You already have a fully functional system setup on a single drive, but you would like to add some redundancy to the setup by using RAID-1 to mirror your data across 2 drives. This guide follows the following steps to make the required changes, without losing data.

• Create a single-disk RAID-1 array with our new disk
• Move all your data from the old-disk to the new RAID-1 array
• Verify the data move was successful
• Wipe the old disk and add it to the new RAID-1 array

1 Assumptions

• I will assume for the sake of the guide that the disk currently in your system is /dev/sda and your new disk is /dev/sdb.
• We will create the following configuration:
  • 1 x RAID-1 array for the file-system (using 2 x partitions, 1 on each disk)
  • 2 x Swap Partitions using 1 partition on each disk.

The swap partitions will not be in a RAID array as having swap on RAID serves no purpose. Refer to this article for reasons why.

• To minimize the risk of Data on Disk (DoD) changing in the middle of our changes, I suggest you drop to single user mode before you start by using the telinit 1 command.

• You will need to be the root user for the entire process.

2 Create new RAID array

First we need to create a single-disk RAID array using the new disk.

2.1 Partition the Disk

Use fdisk or your partitioning program of choice to setup 2 primary partitions on your new disk. Make the swap partition half the size of the total swap you want (the other half will go on the other disk).

Drop to single user mode:

telinit 1

To see the current partitions:

fdisk -l

To partition the new disk

fdisk /dev/sdb

Then the fdisk commands to partition the new disk. Note that everything after the "#" is an explanation of what the command is doing:

c # Turn off DOS compatibility (optional).
n # new
p # primary
1 # first partition
1 # start at first cylinder
101 # end cylinder, 0.1% of the disk. Note: update this number as appropriate for your disk.
n # new
p # primary
2 # second partition
press enter # Uses the default start from the end of the first partition
press enter # Uses the default of using all the remain space on the disk.
t # set the partition type
1 # for partition number 1
82 # ... and set it to be swap
t # set the partition type
2 # for partition number 2 ...
fd # ... and set it to be "linux raid auto"
a # Toggle the bootable flag to be "on"
2 # for partition number 2.
p # print what the partition table will look like
w # now write all of the above changes to disk

At the end of partitioning, your partitions should look something like this:

[root@libre ~]# fdisk -l /dev/sdb
Disk /dev/sdb: 80.0 GB, 80025280000 bytes
255 heads, 63 sectors/track, 9729 cylinders
Units = cylinders of 16065 * 512 = 8225280 bytes
Disk identifier: 0x00000000

   Device Boot      Start         End      Blocks   Id  System
/dev/sdb1               1          66      530113+  82  Linux swap / Solaris
/dev/sdb2              67        9729    77618047+  fd  Linux raid autodetect

Make sure your your partition types are set correctly. "Linux Swap" is type 82 and "Linux raid autodetect" is type FD.

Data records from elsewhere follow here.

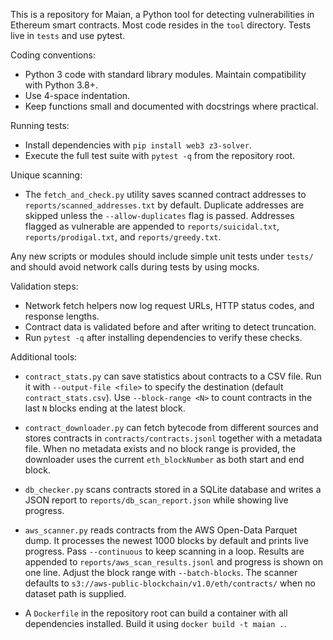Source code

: This is a repository for Maian, a Python tool for detecting vulnerabilities in Ethereum smart contracts. Most code resides in the `tool` directory. Tests live in `tests` and use pytest.

Coding conventions:
- Python 3 code with standard library modules. Maintain compatibility with Python 3.8+.
- Use 4-space indentation.
- Keep functions small and documented with docstrings where practical.

Running tests:
- Install dependencies with `pip install web3 z3-solver`.
- Execute the full test suite with `pytest -q` from the repository root.

Unique scanning:
- The `fetch_and_check.py` utility saves scanned contract addresses to
  `reports/scanned_addresses.txt` by default. Duplicate addresses are skipped
  unless the `--allow-duplicates` flag is passed.
  Addresses flagged as vulnerable are appended to
  `reports/suicidal.txt`, `reports/prodigal.txt`, and `reports/greedy.txt`.

Any new scripts or modules should include simple unit tests under `tests/` and should avoid network calls during tests by using mocks.

Validation steps:
- Network fetch helpers now log request URLs, HTTP status codes, and response lengths.
- Contract data is validated before and after writing to detect truncation.
- Run `pytest -q` after installing dependencies to verify these checks.

Additional tools:

- `contract_stats.py` can save statistics about contracts to a CSV file. Run it with
  `--output-file <file>` to specify the destination (default `contract_stats.csv`).
  Use `--block-range <N>` to count contracts in the last `N` blocks ending at the latest block.
- `contract_downloader.py` can fetch bytecode from different sources and stores
  contracts in `contracts/contracts.jsonl` together with a metadata file.
  When no metadata exists and no block range is provided, the downloader uses
  the current `eth_blockNumber` as both start and end block.
- `db_checker.py` scans contracts stored in a SQLite database and writes a JSON
  report to `reports/db_scan_report.json` while showing live progress.
- `aws_scanner.py` reads contracts from the AWS Open-Data Parquet dump. It
  processes the newest 1000 blocks by default and prints live progress. Pass
  `--continuous` to keep scanning in a loop. Results are appended to
  `reports/aws_scan_results.jsonl` and progress is shown on one line. Adjust the
  block range with `--batch-blocks`. The scanner defaults to
  `s3://aws-public-blockchain/v1.0/eth/contracts/` when no dataset path is
  supplied.

- A `Dockerfile` in the repository root can build a container with all
  dependencies installed. Build it using `docker build -t maian .`.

2.2 Create the RAID device

Next, create the single-disk RAID-1 array. Note the "missing" keyword is specified as one of our devices. We are going to fill this missing device later.

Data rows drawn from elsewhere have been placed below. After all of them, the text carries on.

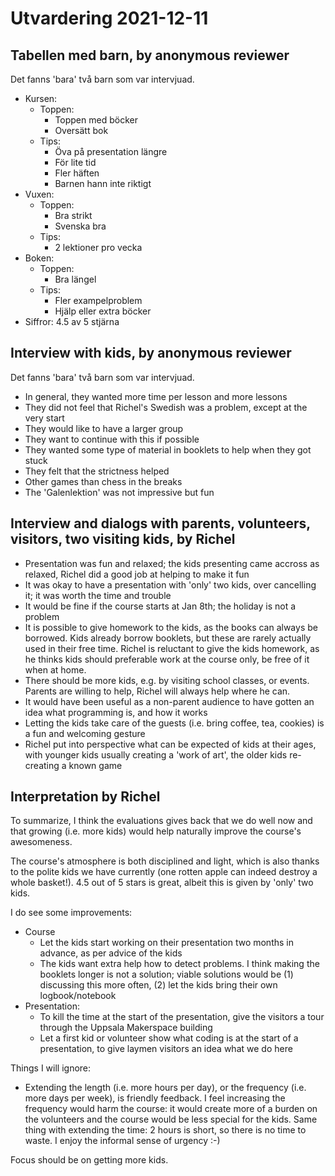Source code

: # Utvardering 2021-12-11

## Tabellen med barn, by anonymous reviewer

Det fanns 'bara' två barn som var intervjuad.

* Kursen:
  * Toppen:
    * Toppen med böcker
    * Oversätt bok
  * Tips:
    * Öva på presentation längre
    * För lite tid
    * Fler häften
    * Barnen hann inte riktigt
* Vuxen:
  * Toppen:
    * Bra strikt
    * Svenska bra
  * Tips:
    * 2 lektioner pro vecka
* Boken:
  * Toppen:
    * Bra längel
  * Tips:
    * Fler exampelproblem
    * Hjälp eller extra böcker
* Siffror: 4.5 av 5 stjärna

## Interview with kids, by anonymous reviewer

Det fanns 'bara' två barn som var intervjuad.

* In general, they wanted more time per lesson
   and more lessons
* They did not feel that Richel's Swedish was a problem,
   except at the very start
* They would like to have a larger group
* They want to continue with this if possible
* They wanted some type of material in booklets
   to help when they got stuck
* They felt that the strictness helped
* Other games than chess in the breaks
* The 'Galenlektion' was not impressive but fun

## Interview and dialogs with parents, volunteers, visitors, two visiting kids, by Richel

* Presentation was fun and relaxed;
   the kids presenting came accross as relaxed,
   Richel did a good job at helping to make it fun
* It was okay to have a presentation with 'only' two kids, over cancelling it;
   it was worth the time and trouble
* It would be fine if the course starts at Jan 8th; the holiday is not
   a problem
* It is possible to give homework to the kids, as the books can always
   be borrowed. Kids already borrow booklets, but these are rarely
   actually used in their free time. Richel is reluctant to give the kids
   homework, as he thinks kids should preferable work at the course only,
   be free of it when at home.
* There should be more kids, e.g. by visiting school classes, or events.
   Parents are willing to help, Richel will always help where he can.
* It would have been useful as a non-parent audience to have gotten an
   idea what programming is, and how it works
* Letting the kids take care of the guests (i.e. bring coffee, tea, cookies)
   is a fun and welcoming gesture
* Richel put into perspective what can be expected of kids at their ages,
   with younger kids usually creating a 'work of art', the older kids
   re-creating a known game

## Interpretation by Richel

To summarize, I think the evaluations gives back that we do well now
and that growing (i.e. more kids) would help naturally improve the
course's awesomeness.

The course's atmosphere is both disciplined and
light, which is also thanks to the polite kids we have currently (one
rotten apple can indeed destroy a whole basket!). 4.5 out of 5 stars is
great, albeit this is given by 'only' two kids.

I do see some improvements:

* Course
  * Let the kids start working on their presentation two months in advance,
     as per advice of the kids
  * The kids want extra help how to detect problems. I think making
     the booklets longer is not a solution; viable solutions would be
     (1) discussing this more often, (2) let the kids bring their own
     logbook/notebook
* Presentation:
  * To kill the time at the start of the presentation,
     give the visitors a tour through the Uppsala Makerspace building
  * Let a first kid or volunteer show what coding is at the start of a
     presentation, to give laymen visitors an idea what we do here

Things I will ignore:

* Extending the length (i.e. more hours per day), or the frequency (i.e.
   more days per week), is friendly feedback. I feel increasing the
   frequency would harm the course: it would create more of a burden on the
   volunteers and the course would be less special for the kids.
   Same thing with extending the time: 2 hours is short, so there is no time
   to waste. I enjoy the informal sense of urgency :-)

Focus should be on getting more kids.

[root@libre ~]# mdadm --create /dev/md0 --level=1 --raid-devices=2 missing /dev/sdb2
mdadm: array /dev/md0 started.

Note: If the above command causes mdadm to say "no such device /dev/sdb2", then reboot, and run the command again.

If you want to use Grub 0.97 (default in the Parabola 2011.09 release) on RAID 1, you need to specify an older version of metadata than the default. Add the option "--metadata=0.90" to the above command. Otherwise Grub will respond with "Filesystem type unknown, partition type 0xfd" and refuse to install. This is supposedly not necessary with Grub 2.

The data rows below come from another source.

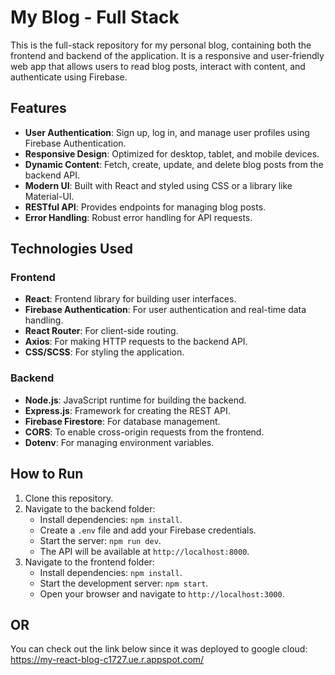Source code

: # My Blog - Full Stack

This is the full-stack repository for my personal blog, containing both the frontend and backend of the application. It is a responsive and user-friendly web app that allows users to read blog posts, interact with content, and authenticate using Firebase.

## Features
- **User Authentication**: Sign up, log in, and manage user profiles using Firebase Authentication.
- **Responsive Design**: Optimized for desktop, tablet, and mobile devices.
- **Dynamic Content**: Fetch, create, update, and delete blog posts from the backend API.
- **Modern UI**: Built with React and styled using CSS or a library like Material-UI.
- **RESTful API**: Provides endpoints for managing blog posts.
- **Error Handling**: Robust error handling for API requests.

## Technologies Used

### Frontend
- **React**: Frontend library for building user interfaces.
- **Firebase Authentication**: For user authentication and real-time data handling.
- **React Router**: For client-side routing.
- **Axios**: For making HTTP requests to the backend API.
- **CSS/SCSS**: For styling the application.

### Backend
- **Node.js**: JavaScript runtime for building the backend.
- **Express.js**: Framework for creating the REST API.
- **Firebase Firestore**: For database management.
- **CORS**: To enable cross-origin requests from the frontend.
- **Dotenv**: For managing environment variables.

## How to Run
1. Clone this repository.
2. Navigate to the backend folder:
   - Install dependencies: `npm install`.
   - Create a `.env` file and add your Firebase credentials.
   - Start the server: `npm run dev`.
   - The API will be available at `http://localhost:8000`.
3. Navigate to the frontend folder:
   - Install dependencies: `npm install`.
   - Start the development server: `npm start`.
   - Open your browser and navigate to `http://localhost:3000`.
## OR
You can check out the link below since it was deployed to google cloud:
https://my-react-blog-c1727.ue.r.appspot.com/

[root@libre ~]# mdadm --create /dev/md0 --metadata=0.90 --level=1 --raid-devices=2 missing /dev/sdb2
mdadm: array /dev/md0 started.

Make sure the array has been created correctly by checking /proc/mdstat:

[root@libre ~]# cat /proc/mdstat
Personalities : [linear] [raid0] [raid1] [raid5] [multipath] [raid6] [raid10]
md0 : active raid1 sdb2[1]
     40064 blocks [2/1] [_U]

unused devices: <none>

The devices are intact, however in a degraded state. (Because it's missing half the array!)

2.3 Make file systems

Use the file system of your preference here. I'll use ext3 for this guide.

[root@libre ~]# mkfs -t ext3 -j -L RAID-ONE /dev/md0
mke2fs 1.38 (30-Jun-2005)
Filesystem label=
OS type: Linux
Block size=4096 (log=2)
Fragment size=4096 (log=2)
10027008 inodes, 20027008 blocks
1001350 blocks (5.00%) reserved for the super user
First data block=0
612 block groups
32768 blocks per group, 32768 fragments per group
16384 inodes per group
Superblock backups stored on blocks:
        32768, 98304, 163840, 229376, 294912, 819200, 884736, 1605632, 2654208,
        4096000, 7962624, 11239424

Writing inode tables: done
Creating journal (32768 blocks): done
Writing superblocks and filesystem accounting information: done

This filesystem will be automatically checked every 25 mounts or
180 days, whichever comes first.  Use tune2fs -c or -i to override.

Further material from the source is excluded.